Fonte ligada ao processo disse a O MINHO que, através das imagens de  vídeo – entregue à PSP – “é fácil concluir que os assaltantes têm  perfil semelhante” aos membros de um gangue, de Braga, que, no mesmo  ano e mês, assaltou o banco Santander, e dez vivendas na região do  Minho, entre as quais as de três empresários, as de Domingos Névoa, do  cantor limiano, Delfim Júnior, e do médico bracarense Romeu Maia. No  roubo feito no banco Santander, na noite de São João, terão sido  levados quatro milhões de euros, em dinheiro e jóias.

O vídeo registado antes do assalto na Rua do Souto mostra dois homens  transportando uma espécie de caixa de dimensão considerável que seria  um inibidor de comunicações, usado para bloquear o alarme da  ourivesaria e outras comunicações telefónicas e de rádio, mormente as  da PSP.

Apesar disso, os autores do furto ainda não foram detidos, embora a  PSP, que investiga o caso a mando do Ministério Público, não adiante  pormenores sobre o inquérito.

Encapuzados

Este gangue, com 10 membros, foi, em julho, acusado pelo Ministério  Público de Guimarães. Na acusação não consta o assalto à ourivesaria de Braga: “não sei de  nada, a não ser informalmente. Um agente da polícia ligado à  investigação disse-me apenas que não terá sido o mesmo gangue. Mas  ninguém me informa e estou sem 200 mil euros”, afirmou ao «Minho» o  ourives, Carlos Pires.

Em junho de 2018, dois homens, encapuzados, levaram, de madrugada, uma  centena de peças de ouro e prata, no valor de 200 mil euros, da  ourivesaria. Aquando do furto, feito no local por dois encapuzados, o proprietário  disse aos jornalistas que, eram cinco da manhã quando uma viatura (do  tipo furgão ou jipe) derrubou o gradeamento da porta – embatendo com  um dos lados da frente – e partiu o vidro, tendo um dos dois ocupantes  entrado pelo buraco aberto e, rebentando os vidros com um martelo, recolhido todo o ouro que estava na montra e nos mostruários.

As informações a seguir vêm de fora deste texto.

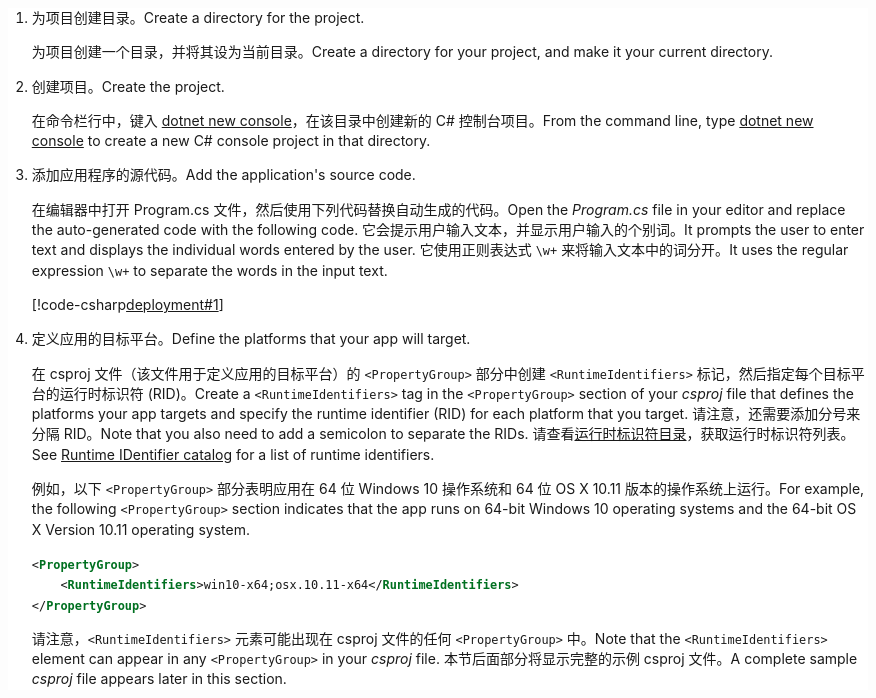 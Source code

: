 1. <span data-ttu-id="4bea3-158">为项目创建目录。</span><span class="sxs-lookup"><span data-stu-id="4bea3-158">Create a directory for the project.</span></span>

   <span data-ttu-id="4bea3-159">为项目创建一个目录，并将其设为当前目录。</span><span class="sxs-lookup"><span data-stu-id="4bea3-159">Create a directory for your project, and make it your current directory.</span></span>

1. <span data-ttu-id="4bea3-160">创建项目。</span><span class="sxs-lookup"><span data-stu-id="4bea3-160">Create the project.</span></span>

   <span data-ttu-id="4bea3-161">在命令栏行中，键入 [dotnet new console](../tools/dotnet-new.md)，在该目录中创建新的 C# 控制台项目。</span><span class="sxs-lookup"><span data-stu-id="4bea3-161">From the command line, type [dotnet new console](../tools/dotnet-new.md) to create a new C# console project in that directory.</span></span>

1. <span data-ttu-id="4bea3-162">添加应用程序的源代码。</span><span class="sxs-lookup"><span data-stu-id="4bea3-162">Add the application's source code.</span></span>

   <span data-ttu-id="4bea3-163">在编辑器中打开 Program.cs 文件，然后使用下列代码替换自动生成的代码。</span><span class="sxs-lookup"><span data-stu-id="4bea3-163">Open the *Program.cs* file in your editor and replace the auto-generated code with the following code.</span></span> <span data-ttu-id="4bea3-164">它会提示用户输入文本，并显示用户输入的个别词。</span><span class="sxs-lookup"><span data-stu-id="4bea3-164">It prompts the user to enter text and displays the individual words entered by the user.</span></span> <span data-ttu-id="4bea3-165">它使用正则表达式 `\w+` 来将输入文本中的词分开。</span><span class="sxs-lookup"><span data-stu-id="4bea3-165">It uses the regular expression `\w+` to separate the words in the input text.</span></span>

   [!code-csharp[deployment#1](../../../samples/snippets/core/deploying/deployment-example.cs)]

1. <span data-ttu-id="4bea3-166">定义应用的目标平台。</span><span class="sxs-lookup"><span data-stu-id="4bea3-166">Define the platforms that your app will target.</span></span>

   <span data-ttu-id="4bea3-167">在 csproj 文件（该文件用于定义应用的目标平台）的 `<PropertyGroup>` 部分中创建 `<RuntimeIdentifiers>` 标记，然后指定每个目标平台的运行时标识符 (RID)。</span><span class="sxs-lookup"><span data-stu-id="4bea3-167">Create a `<RuntimeIdentifiers>` tag in the `<PropertyGroup>` section of your *csproj* file that defines the platforms your app targets and specify the runtime identifier (RID) for each platform that you target.</span></span> <span data-ttu-id="4bea3-168">请注意，还需要添加分号来分隔 RID。</span><span class="sxs-lookup"><span data-stu-id="4bea3-168">Note that you also need to add a semicolon to separate the RIDs.</span></span> <span data-ttu-id="4bea3-169">请查看[运行时标识符目录](../rid-catalog.md)，获取运行时标识符列表。</span><span class="sxs-lookup"><span data-stu-id="4bea3-169">See [Runtime IDentifier catalog](../rid-catalog.md) for a list of runtime identifiers.</span></span> 

   <span data-ttu-id="4bea3-170">例如，以下 `<PropertyGroup>` 部分表明应用在 64 位 Windows 10 操作系统和 64 位 OS X 10.11 版本的操作系统上运行。</span><span class="sxs-lookup"><span data-stu-id="4bea3-170">For example, the following `<PropertyGroup>` section indicates that the app runs on 64-bit Windows 10 operating systems and the 64-bit OS X Version 10.11 operating system.</span></span>

     ```xml
     <PropertyGroup>
         <RuntimeIdentifiers>win10-x64;osx.10.11-x64</RuntimeIdentifiers>
     </PropertyGroup>
     ```

   <span data-ttu-id="4bea3-171">请注意，`<RuntimeIdentifiers>` 元素可能出现在 csproj 文件的任何 `<PropertyGroup>` 中。</span><span class="sxs-lookup"><span data-stu-id="4bea3-171">Note that the `<RuntimeIdentifiers>` element can appear in any `<PropertyGroup>` in your *csproj* file.</span></span> <span data-ttu-id="4bea3-172">本节后面部分将显示完整的示例 csproj 文件。</span><span class="sxs-lookup"><span data-stu-id="4bea3-172">A complete sample *csproj* file appears later in this section.</span></span>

O  condutor ficou no carro, de vigia. Estavam com a cara vendada e de  luvas. A dupla fugiu, de seguida, saindo pelo lado da Arcada, e indo  pela Avenida da Liberdade, poucos metros abaixo.

Três minutos

“Durou três minutos. Deviam ter a lição estudada”, esclareceu,  frisando que o assalto ficou gravado no sistema de vídeovigilância,  tendo uma cópia sido entregue à Polícia. O furto foi minuciosamente preparado, já que a dupla teve o cuidado de  bloquear os minaretes que impedem o acesso àquela zona, na entrada do  Jardim de Santa Bárbara, que é reservada a peões: “puseram vasos  enormes e mesas junto aos pilaretes – presos com correntes – para que  a Polícia não pudesse aceder, depressa, ao local”, explicou, vincando  que ele próprio teve de fazer o percurso a pé, pelas 5:30, desde a  praça do Município já que não conseguiu entrar de carro.

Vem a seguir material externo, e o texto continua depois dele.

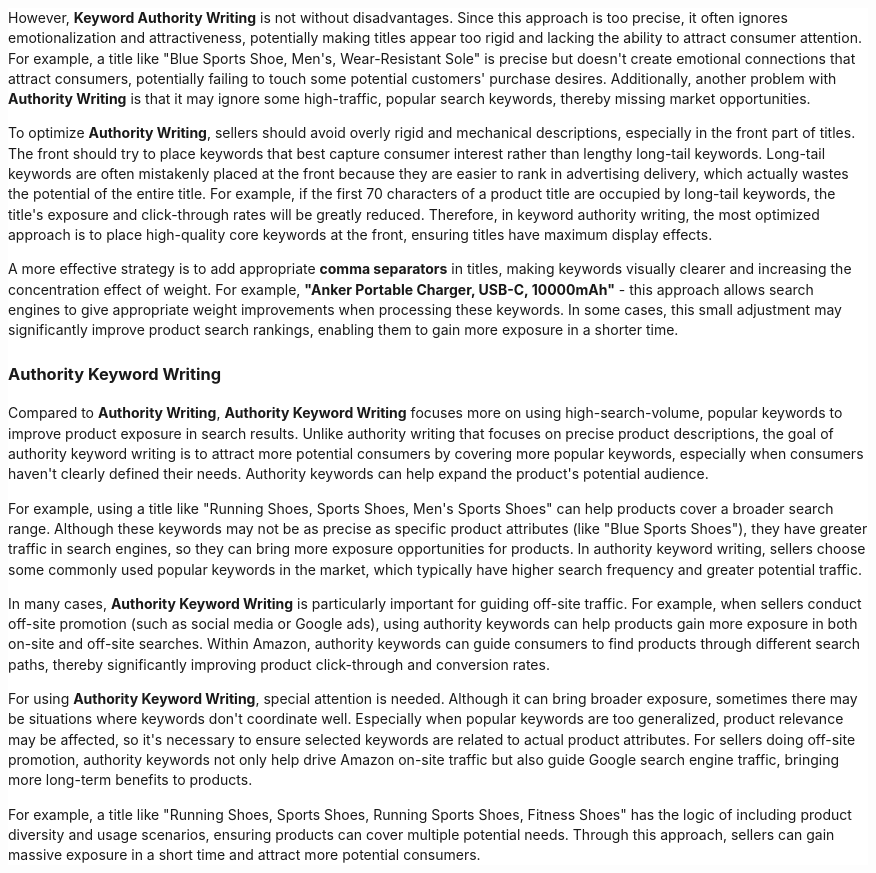 However, **Keyword Authority Writing** is not without disadvantages. Since this approach is too precise, it often ignores emotionalization and attractiveness, potentially making titles appear too rigid and lacking the ability to attract consumer attention. For example, a title like "Blue Sports Shoe, Men's, Wear-Resistant Sole" is precise but doesn't create emotional connections that attract consumers, potentially failing to touch some potential customers' purchase desires. Additionally, another problem with **Authority Writing** is that it may ignore some high-traffic, popular search keywords, thereby missing market opportunities.

To optimize **Authority Writing**, sellers should avoid overly rigid and mechanical descriptions, especially in the front part of titles. The front should try to place keywords that best capture consumer interest rather than lengthy long-tail keywords. Long-tail keywords are often mistakenly placed at the front because they are easier to rank in advertising delivery, which actually wastes the potential of the entire title. For example, if the first 70 characters of a product title are occupied by long-tail keywords, the title's exposure and click-through rates will be greatly reduced. Therefore, in keyword authority writing, the most optimized approach is to place high-quality core keywords at the front, ensuring titles have maximum display effects.

A more effective strategy is to add appropriate **comma separators** in titles, making keywords visually clearer and increasing the concentration effect of weight. For example, **"Anker Portable Charger, USB-C, 10000mAh"** - this approach allows search engines to give appropriate weight improvements when processing these keywords. In some cases, this small adjustment may significantly improve product search rankings, enabling them to gain more exposure in a shorter time.

### Authority Keyword Writing

Compared to **Authority Writing**, **Authority Keyword Writing** focuses more on using high-search-volume, popular keywords to improve product exposure in search results. Unlike authority writing that focuses on precise product descriptions, the goal of authority keyword writing is to attract more potential consumers by covering more popular keywords, especially when consumers haven't clearly defined their needs. Authority keywords can help expand the product's potential audience.

For example, using a title like "Running Shoes, Sports Shoes, Men's Sports Shoes" can help products cover a broader search range. Although these keywords may not be as precise as specific product attributes (like "Blue Sports Shoes"), they have greater traffic in search engines, so they can bring more exposure opportunities for products. In authority keyword writing, sellers choose some commonly used popular keywords in the market, which typically have higher search frequency and greater potential traffic.

In many cases, **Authority Keyword Writing** is particularly important for guiding off-site traffic. For example, when sellers conduct off-site promotion (such as social media or Google ads), using authority keywords can help products gain more exposure in both on-site and off-site searches. Within Amazon, authority keywords can guide consumers to find products through different search paths, thereby significantly improving product click-through and conversion rates.

For using **Authority Keyword Writing**, special attention is needed. Although it can bring broader exposure, sometimes there may be situations where keywords don't coordinate well. Especially when popular keywords are too generalized, product relevance may be affected, so it's necessary to ensure selected keywords are related to actual product attributes. For sellers doing off-site promotion, authority keywords not only help drive Amazon on-site traffic but also guide Google search engine traffic, bringing more long-term benefits to products.

For example, a title like "Running Shoes, Sports Shoes, Running Sports Shoes, Fitness Shoes" has the logic of including product diversity and usage scenarios, ensuring products can cover multiple potential needs. Through this approach, sellers can gain massive exposure in a short time and attract more potential consumers.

O comerciante salientou que, se a Polícia não recuperar as peças, terá  de ser ele a arcar com o prejuízo, visto que não tem seguro: “é caro  demais e as companhias do ramo obrigam-nos a ter policiamento  permanente à porta, o que é incomportável financeiramente”, referiu.

Com loja aberta na cidade há 17 anos e há cinco naquele local, Carlos  Pires salienta que foi a segunda vez que foi assaltado: “há três anos,  uns larápios do leste da Europa levaram-me 20 mil euros em jóias”,  lamentou.

Ultimamente tem sofrido, apenas, pequenos furtos mas quem os pratica  “é logo referenciado pela vídeo-vigilância”.